In spite of the huge amount of discussion around financial derivatives, as well as the significant impact they have on our financial markets, the world of financial derivatives nevertheless remains rather confusing for both investors and the general public. Read on for an introduction to some of the basic concepts behind these unique financial instruments.
What exactly is a derivative?
In the financial world, a derivative security is a type of financial contract whose value is derived from, or depends on, one or more underlying assets or variables; these assets are usually known simply as “underlying.” A wide variety of assets are used as underlying, including foreign currencies, commodities, fixed-income instruments, equities or equity indices, credit events, and even other types of derivative securities. Depending on the type or types of underlying used, the value of a derivatives contract will be derived from corresponding equity prices, commodity prices, exchange rates, interest rates, and the probability of particular credit events.

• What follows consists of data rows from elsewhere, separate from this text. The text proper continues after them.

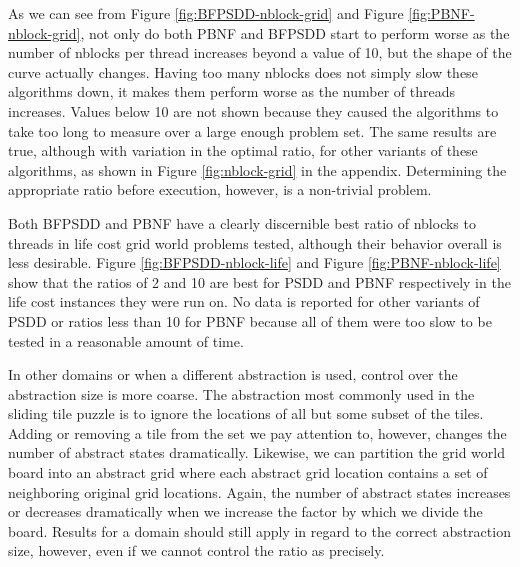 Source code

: \documentclass{article}
\begin{document}
As we can see from Figure \ref{fig:BFPSDD-nblock-grid} and Figure \ref{fig:PBNF-nblock-grid}, not only do both PBNF and BFPSDD start to perform worse as the number of nblocks per thread increases beyond a value of 10, but the shape of the curve actually changes. Having too many nblocks does not simply slow these algorithms down, it makes them perform worse as the number of threads increases. Values below 10 are not shown because they caused the algorithms to take too long to measure over a large enough problem set. The same results are true, although with variation in the optimal ratio, for other variants of these algorithms, as shown in Figure \ref{fig:nblock-grid} in the appendix. Determining the appropriate ratio before execution, however, is a non-trivial problem.



Both BFPSDD and PBNF have a clearly discernible best ratio of nblocks to threads in life cost grid world problems tested, although their behavior overall is less desirable. Figure \ref{fig:BFPSDD-nblock-life} and Figure  \ref{fig:PBNF-nblock-life} show that the ratios of 2 and 10 are best for PSDD and PBNF respectively in the life cost instances they were run on. No data is reported for other variants of PSDD or ratios less than 10 for PBNF because all of them were too slow to be tested in a reasonable amount of time.

In other domains or when a different abstraction is used, control over the abstraction size is more coarse. The abstraction most commonly used in the sliding tile puzzle is to ignore the locations of all but some subset of the tiles. Adding or removing a tile from the set we pay attention to, however, changes the number of abstract states dramatically. Likewise, we can partition the grid world board into an abstract grid where each abstract grid location contains a set of neighboring original grid locations. Again, the number of abstract states increases or decreases dramatically when we increase the factor by which we divide the board. Results for a domain should still apply in regard to the correct abstraction size, however, even if we cannot control the ratio as precisely.
\end{document}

What is the main purpose of derivatives?
The principal function of derivatives is to satisfy user demand for cost-effective risk management; that is, for protection against the financial risks that changes in the prices of the underlying can bring. In other words, by using derivatives, investors can protect themselves from movement or fluctuations in exchange and interest rates, or commodity and equity prices. Essentially, the basic principle of derivative transactions is the transfer of risk from entities who are less able or willing to accept risk to entities who are more able or willing to do so.
Who participates in derivatives markets?
Participants in derivatives markets typically fall into two broad categories: “hedgers” and “speculators.” Hedgers are those who enter into a derivative contract for protection against negative changes in the values of either their assets or their liabilities. By entering a derivative transaction, hedgers ensure that a decrease in the value of their assets will be balanced by a corresponding increase in the value of the derivative contract.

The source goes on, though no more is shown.